The only image resource for which I changed the XAML settings is the JPEG, original file name V21TurmDunkel.jpg, so only this one is shown here.

Unfortunately, this currently led to a situation in which the program even fails on the development machine. In the canvas_sizeChanged handler I'm accessing image.Source.Width to perform some calculations for programmatic scaling and position adjustments of a bunch owner-drawn graphical elements. After the changes applied, image.Source is null, causing the respective exception to be thrown. Commenting out the part of code that accesses image.Source and setting a conditional tracepoint shows that image.Source remains null and the immage apparently never is actually loaded: The window remains blank.

Trying to access the image resource directly as (BitmapImage)image.FindResource("TurmDunkel") in replacement of image.Source leads to an exception complaining that resources/v21turmdunkel.jpg was not found. (The resource key "TurmDunkel" seems to be correct at this point: The lookup fails only one step later.)

----------


## Arjay

Try creating a separate new test project, add and access a jpg resource.

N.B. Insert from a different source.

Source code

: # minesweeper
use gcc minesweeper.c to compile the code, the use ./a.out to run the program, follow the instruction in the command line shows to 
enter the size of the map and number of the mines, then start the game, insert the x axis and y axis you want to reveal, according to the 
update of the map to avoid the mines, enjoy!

The add the v21turndunkel.jpg to the project and attempt to access it.  If this works, compare the differences between the test project and the real project.

Sorry for not being more helpful, but my wrestling with WPF skills are rusty.

----------


## Eri523

Thanks again for that tip, an appealingjy simple approach!  :Smilie:  However, while playing around with the test project I quickly encountered pretty much the same problems, without any real idea of a solution again. One detail that (IMO) needlessly complicated things was that the VS 2ß15 XAML designer all the time correctly displayed the image even though my compiled program failed to do so. Therefor I allways needed to compile the program and run a debugging session for each and every tiny modification I tried.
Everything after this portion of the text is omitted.